1.  DEFAULT has been made under:

(i)fixed and floating charge registered no. 1319326 (Charge) and registered mortgages dealing no. 709744123 and 709744156 (Mortgages) in respect of the property including that described as:-

Description

County

Parish

Title Reference

Lot 239 on CP WD6317

Ward

Gilston

17660067

Lease 708362381 on Lot

318 on CP WD 800475

Ward

Gilston

49011376

(Property); and

(ii)Facility Agreement between St George Bank Limited ACN 055 513 070 (Mortgagee) and Desmarest Pty Ltd ACN 113 225 031  dated 23 June 2006 as varied from time to time (Facility Agreement).

2.  You are in default under the Facility Agreement, Charge and the Mortgages (the Securities) in that the total amount owing was not paid when due following demand made on Desmarest Pty Ltd ACN 113 225 031 on 3 December 2009 and on You on 4 December 2009 and other events of default including those specified in those demands including your insolvency and that of other guarantors have not been remedied.

3.  If the Default is not remedied within 30 days of service of this notice upon You by:

(a)paying the Mortgagee at its offices at Level 5, 345 Queen Street, Brisbane, Queensland, the amount of $66,275,348.59 and any other instalment of principal and interest normally due and payable during this 30 day notice period, as well as interest that accrues, charges and enforcement expenses that are incurred by the Mortgagee, until the Mortgagee receives payment in full; and

(b)remedying all other events of default under the Securities including the insolvency of the guarantors and You.

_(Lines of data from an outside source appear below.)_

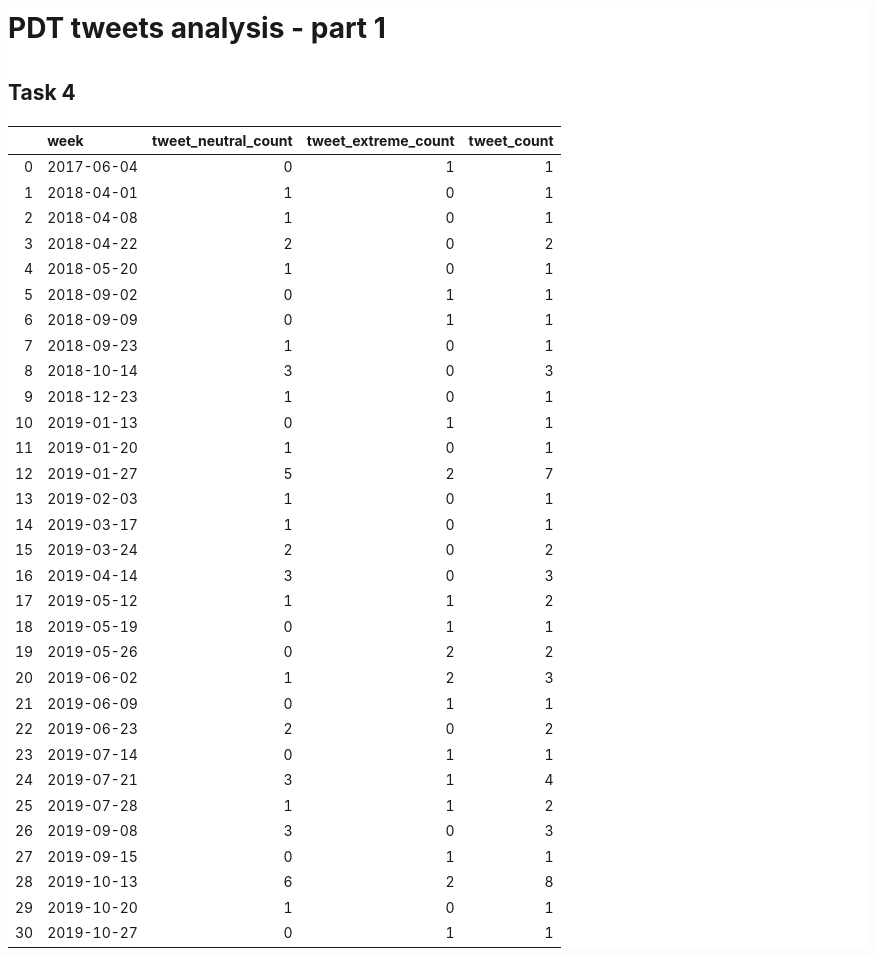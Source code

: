 # PDT tweets analysis - part 1  



  

## Task 4  


|    | week       |   tweet_neutral_count |   tweet_extreme_count |   tweet_count |
|---:|:-----------|----------------------:|----------------------:|--------------:|
|  0 | 2017-06-04 |                     0 |                     1 |             1 |
|  1 | 2018-04-01 |                     1 |                     0 |             1 |
|  2 | 2018-04-08 |                     1 |                     0 |             1 |
|  3 | 2018-04-22 |                     2 |                     0 |             2 |
|  4 | 2018-05-20 |                     1 |                     0 |             1 |
|  5 | 2018-09-02 |                     0 |                     1 |             1 |
|  6 | 2018-09-09 |                     0 |                     1 |             1 |
|  7 | 2018-09-23 |                     1 |                     0 |             1 |
|  8 | 2018-10-14 |                     3 |                     0 |             3 |
|  9 | 2018-12-23 |                     1 |                     0 |             1 |
| 10 | 2019-01-13 |                     0 |                     1 |             1 |
| 11 | 2019-01-20 |                     1 |                     0 |             1 |
| 12 | 2019-01-27 |                     5 |                     2 |             7 |
| 13 | 2019-02-03 |                     1 |                     0 |             1 |
| 14 | 2019-03-17 |                     1 |                     0 |             1 |
| 15 | 2019-03-24 |                     2 |                     0 |             2 |
| 16 | 2019-04-14 |                     3 |                     0 |             3 |
| 17 | 2019-05-12 |                     1 |                     1 |             2 |
| 18 | 2019-05-19 |                     0 |                     1 |             1 |
| 19 | 2019-05-26 |                     0 |                     2 |             2 |
| 20 | 2019-06-02 |                     1 |                     2 |             3 |
| 21 | 2019-06-09 |                     0 |                     1 |             1 |
| 22 | 2019-06-23 |                     2 |                     0 |             2 |
| 23 | 2019-07-14 |                     0 |                     1 |             1 |
| 24 | 2019-07-21 |                     3 |                     1 |             4 |
| 25 | 2019-07-28 |                     1 |                     1 |             2 |
| 26 | 2019-09-08 |                     3 |                     0 |             3 |
| 27 | 2019-09-15 |                     0 |                     1 |             1 |
| 28 | 2019-10-13 |                     6 |                     2 |             8 |
| 29 | 2019-10-20 |                     1 |                     0 |             1 |
| 30 | 2019-10-27 |                     0 |                     1 |             1 |
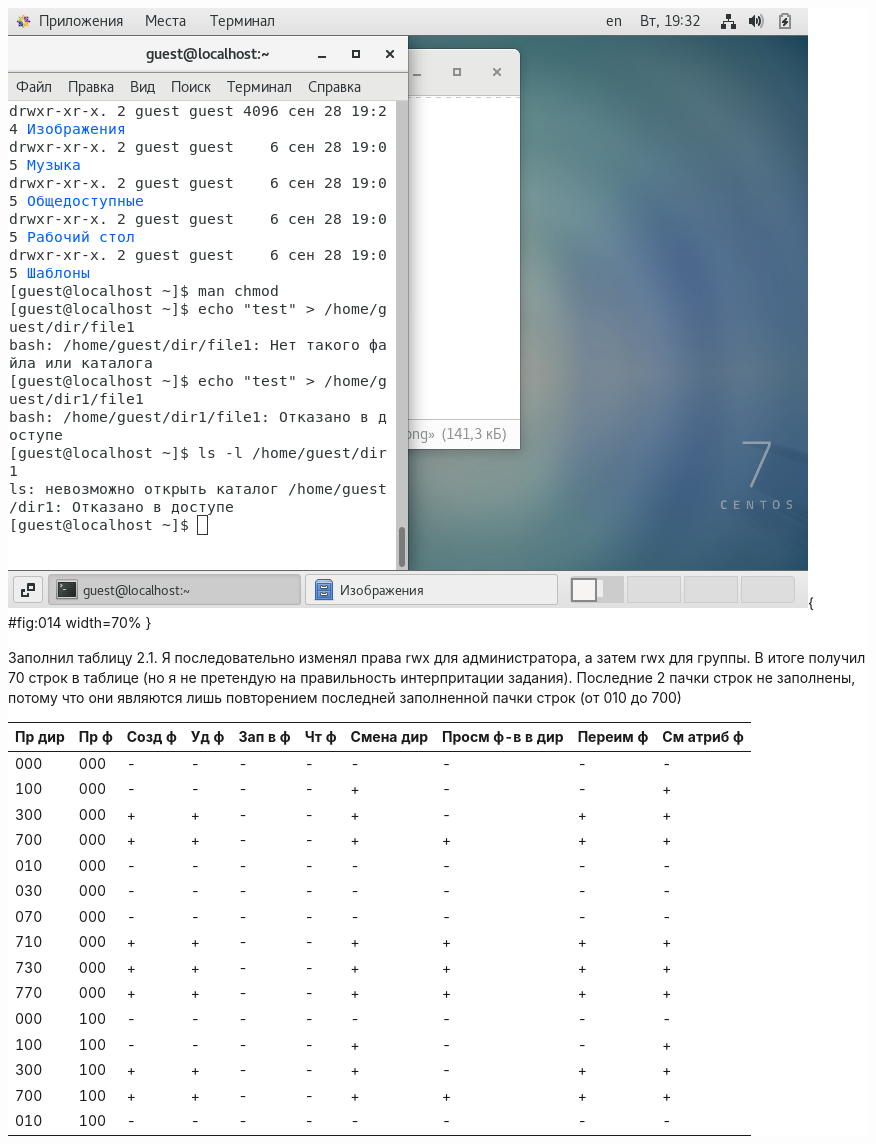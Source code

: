 ![Результат команды `echo "test" > /home/guest/dir1/file1`](../images/14.png){ #fig:014 width=70% }

Заполнил таблицу 2.1. Я последовательно изменял права rwx для администратора, а затем rwx для группы. В итоге получил 70 строк в таблице (но я не претендую на правильность интерпритации задания). Последние 2 пачки строк не заполнены, потому что они являются лишь повторением последней заполненной пачки строк (от 010 до 700)

|Пр дир                   |Пр ф|Созд ф|Уд ф|Зап в ф|Чт ф|Смена дир|Просм ф-в в дир|Переим ф|См атриб ф|
|-------------|----|------|----|-------|----|---------|---------------|--------|----------|
|000                      |000 |-     |-   |-      |-   |-        |-              |-       |-         |
|100                      |000 |-     |-   |-      |-   |+        |-              |-       |+         |
|300                      |000 |+     |+   |-      |-   |+        |-              |+       |+         |
|700                      |000 |+     |+   |-      |-   |+        |+              |+       |+         |
|010                      |000 |-     |-   |-      |-   |-        |-              |-       |-         |
|030                      |000 |-     |-   |-      |-   |-        |-              |-       |-         |
|070                      |000 |-     |-   |-      |-   |-        |-              |-       |-         |
|710                      |000 |+     |+   |-      |-   |+        |+              |+       |+         |
|730                      |000 |+     |+   |-      |-   |+        |+              |+       |+         |
|770                      |000 |+     |+   |-      |-   |+        |+              |+       |+         |
|000                      |100 |-     |-   |-      |-   |-        |-              |-       |-         |
|100                      |100 |-     |-   |-      |-   |+        |-              |-       |+         |
|300                      |100 |+     |+   |-      |-   |+        |-              |+       |+         |
|700                      |100 |+     |+   |-      |-   |+        |+              |+       |+         |
|010                      |100 |-     |-   |-      |-   |-        |-              |-       |-         |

The Mortgagee will, without further notice to You, be entitled to exercise all or any of the powers conferred by the Securities, and any guarantee and indemnity given by You including that dated 27 June 2006 (Guarantee) and other security granted in favour of the Mortgagee and by the Property Law Act 1974 or otherwise conferred by law and commence enforcement proceedings including but not limited to:

(i)bring enforcement proceedings against You in relation to the Securities and the Guarantee;

(ii)bring enforcement proceedings against You in relation to a subsequent default of the same kind as specified above, which occurs during the period for remedy of the Default as set out in this notice; and/or

(iii)sell the Property or exercise all or any of the other powers conferred by the Securities, the Guarantee, or by the Property Law Act 1974 or otherwise conferred by law.

4.  If any further default of the same kind occurs during the period allowed under this notice for remedying the default and such default is not remedied within the given period, it may be the subject of enforcement proceedings without further notice being given.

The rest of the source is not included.